=== Aim of the exercise ===
From the line containing "a sample space" to the last line of the listing below, repeat every line exactly, and output nothing else.

=== Supplied material ===

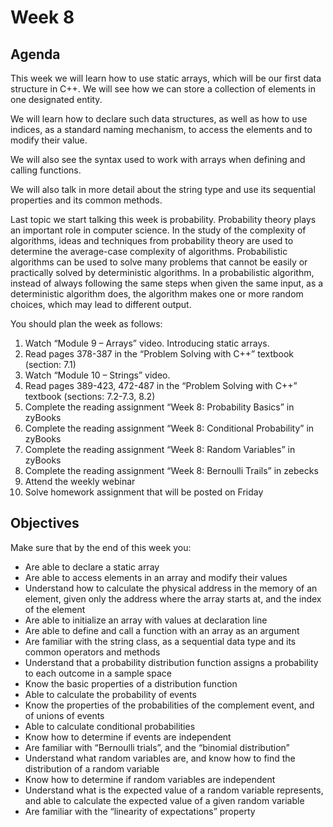 # Week 8

## Agenda

This week we will learn how to use static arrays, which will be our first data structure in C++. We will see how we can store a collection of elements in one designated entity.

We will learn how to declare such data structures, as well as how to use indices, as a standard naming mechanism, to access the elements and to modify their value.

We will also see the syntax used to work with arrays when defining and calling functions.

We will also talk in more detail about the string type and use its sequential properties and its common methods.

Last topic we start talking this week is probability. Probability theory plays an important role in computer science. In the study of the complexity of algorithms, ideas and techniques from probability theory are used to determine the average-case complexity of algorithms. Probabilistic algorithms can be used to solve many problems that cannot be easily or practically solved by deterministic algorithms. In a probabilistic algorithm, instead of always following the same steps when given the same input, as a deterministic algorithm does, the algorithm makes one or more random choices, which may lead to different output.

You should plan the week as follows:

1. Watch “Module 9 – Arrays” video. Introducing static arrays.
2. Read pages 378-387 in the “Problem Solving with C++” textbook (section: 7.1)
3. Watch “Module 10 – Strings” video.
4. Read pages 389-423, 472-487 in the “Problem Solving with C++” textbook (sections: 7.2-7.3, 8.2)
5. Complete the reading assignment “Week 8: Probability Basics” in zyBooks
6. Complete the reading assignment “Week 8: Conditional Probability” in zyBooks
7. Complete the reading assignment “Week 8: Random Variables” in zyBooks
8. Complete the reading assignment “Week 8: Bernoulli Trails” in zebecks
9. Attend the weekly webinar
10. Solve homework assignment that will be posted on Friday

## Objectives

Make sure that by the end of this week you:

* Are able to declare a static array
* Are able to access elements in an array and modify their values
* Understand how to calculate the physical address in the memory of an element, given only the address where the array starts at, and the index of the element
* Are able to initialize an array with values at declaration line
* Are able to define and call a function with an array as an argument
* Are familiar with the string class, as a sequential data type and its common operators and methods
* Understand that a probability distribution function assigns a probability to each outcome in a sample space
* Know the basic properties of a distribution function
* Able to calculate the probability of events
* Know the properties of the probabilities of the complement event, and of unions of events
* Able to calculate conditional probabilities
* Know how to determine if events are independent
* Are familiar with “Bernoulli trials”, and the “binomial distribution”
* Understand what random variables are, and know how to find the distribution of a random variable
* Know how to determine if random variables are independent
* Understand what is the expected value of a random variable represents, and able to calculate the expected value of a given random variable
* Are familiar with the “linearity of expectations” property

=== Task answer ===
* Understand that a probability distribution function assigns a probability to each outcome in a sample space
* Know the basic properties of a distribution function
* Able to calculate the probability of events
* Know the properties of the probabilities of the complement event, and of unions of events
* Able to calculate conditional probabilities
* Know how to determine if events are independent
* Are familiar with “Bernoulli trials”, and the “binomial distribution”
* Understand what random variables are, and know how to find the distribution of a random variable
* Know how to determine if random variables are independent
* Understand what is the expected value of a random variable represents, and able to calculate the expected value of a given random variable
* Are familiar with the “linearity of expectations” property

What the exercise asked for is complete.